(Saved data entries)
┌──
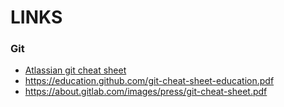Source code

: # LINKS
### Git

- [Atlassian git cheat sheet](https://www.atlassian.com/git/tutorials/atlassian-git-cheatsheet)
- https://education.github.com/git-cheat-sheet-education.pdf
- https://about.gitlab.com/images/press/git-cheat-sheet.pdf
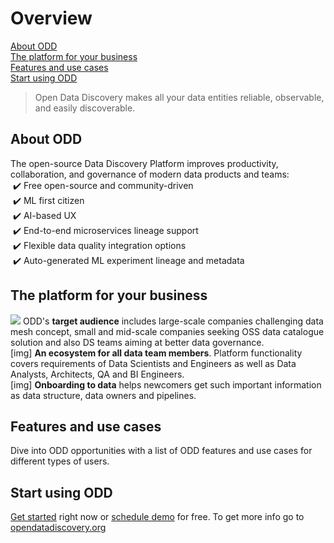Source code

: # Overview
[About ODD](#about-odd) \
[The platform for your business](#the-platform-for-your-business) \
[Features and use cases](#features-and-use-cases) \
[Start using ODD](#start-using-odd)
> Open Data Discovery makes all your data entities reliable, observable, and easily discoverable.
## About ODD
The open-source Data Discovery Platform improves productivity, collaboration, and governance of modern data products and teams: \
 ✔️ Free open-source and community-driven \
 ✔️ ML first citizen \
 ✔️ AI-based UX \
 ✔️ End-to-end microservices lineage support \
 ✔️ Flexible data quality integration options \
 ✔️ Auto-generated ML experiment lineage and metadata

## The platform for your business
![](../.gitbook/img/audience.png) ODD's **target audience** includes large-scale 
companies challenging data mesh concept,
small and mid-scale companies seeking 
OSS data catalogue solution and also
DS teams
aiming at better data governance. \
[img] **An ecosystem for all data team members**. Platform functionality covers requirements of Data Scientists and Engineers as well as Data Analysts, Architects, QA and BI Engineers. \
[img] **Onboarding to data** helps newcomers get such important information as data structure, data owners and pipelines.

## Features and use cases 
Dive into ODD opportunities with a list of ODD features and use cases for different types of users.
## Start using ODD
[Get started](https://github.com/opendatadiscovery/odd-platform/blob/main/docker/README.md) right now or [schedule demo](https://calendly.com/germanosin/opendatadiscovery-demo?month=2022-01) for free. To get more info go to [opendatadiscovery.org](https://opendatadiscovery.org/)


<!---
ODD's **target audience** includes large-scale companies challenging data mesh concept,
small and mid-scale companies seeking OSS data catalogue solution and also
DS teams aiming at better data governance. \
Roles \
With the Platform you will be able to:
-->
└──
┌──
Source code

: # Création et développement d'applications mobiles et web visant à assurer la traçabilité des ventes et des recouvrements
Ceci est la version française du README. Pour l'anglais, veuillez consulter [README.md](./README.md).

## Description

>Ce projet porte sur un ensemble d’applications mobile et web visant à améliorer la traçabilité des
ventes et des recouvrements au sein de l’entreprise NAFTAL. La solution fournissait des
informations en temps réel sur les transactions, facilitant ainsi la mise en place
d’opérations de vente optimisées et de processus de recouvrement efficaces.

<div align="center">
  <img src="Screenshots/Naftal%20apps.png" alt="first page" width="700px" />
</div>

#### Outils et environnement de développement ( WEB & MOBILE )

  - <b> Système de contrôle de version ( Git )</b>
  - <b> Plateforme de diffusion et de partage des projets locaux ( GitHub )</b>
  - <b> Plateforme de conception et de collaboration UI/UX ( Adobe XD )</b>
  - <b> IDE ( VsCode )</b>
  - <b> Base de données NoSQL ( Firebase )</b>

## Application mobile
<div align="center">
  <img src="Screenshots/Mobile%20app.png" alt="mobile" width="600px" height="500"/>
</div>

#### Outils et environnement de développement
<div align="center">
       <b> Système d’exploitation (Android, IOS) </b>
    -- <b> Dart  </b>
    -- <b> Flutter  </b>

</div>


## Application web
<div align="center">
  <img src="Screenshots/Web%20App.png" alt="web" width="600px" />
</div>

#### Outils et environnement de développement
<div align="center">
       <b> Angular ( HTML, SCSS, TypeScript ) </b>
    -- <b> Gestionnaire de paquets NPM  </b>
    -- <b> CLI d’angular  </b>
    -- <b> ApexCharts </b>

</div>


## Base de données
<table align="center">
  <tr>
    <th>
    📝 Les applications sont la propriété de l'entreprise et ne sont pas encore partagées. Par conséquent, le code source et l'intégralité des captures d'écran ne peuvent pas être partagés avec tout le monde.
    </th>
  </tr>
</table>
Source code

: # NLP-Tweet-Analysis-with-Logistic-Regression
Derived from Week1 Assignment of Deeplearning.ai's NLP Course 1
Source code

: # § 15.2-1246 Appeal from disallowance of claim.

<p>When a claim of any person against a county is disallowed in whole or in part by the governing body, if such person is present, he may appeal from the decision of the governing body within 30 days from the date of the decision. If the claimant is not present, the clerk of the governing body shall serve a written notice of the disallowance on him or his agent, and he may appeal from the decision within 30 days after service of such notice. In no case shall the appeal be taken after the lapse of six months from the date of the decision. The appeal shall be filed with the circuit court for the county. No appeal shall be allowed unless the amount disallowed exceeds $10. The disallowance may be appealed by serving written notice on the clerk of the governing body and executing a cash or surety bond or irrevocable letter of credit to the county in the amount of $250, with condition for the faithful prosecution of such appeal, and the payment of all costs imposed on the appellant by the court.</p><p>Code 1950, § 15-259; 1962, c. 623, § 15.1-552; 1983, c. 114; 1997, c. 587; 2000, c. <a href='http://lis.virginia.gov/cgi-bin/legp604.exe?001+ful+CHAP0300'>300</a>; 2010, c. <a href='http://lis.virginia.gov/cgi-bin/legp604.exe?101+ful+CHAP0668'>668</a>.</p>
└──
TASK TO COMPLETE =>
Lines holding the string "ventes" must be copied out of the entries above.

OUTPUT FOR THIS EXERCISE =>
: # Création et développement d'applications mobiles et web visant à assurer la traçabilité des ventes et des recouvrements
ventes et des recouvrements au sein de l’entreprise NAFTAL. La solution fournissait des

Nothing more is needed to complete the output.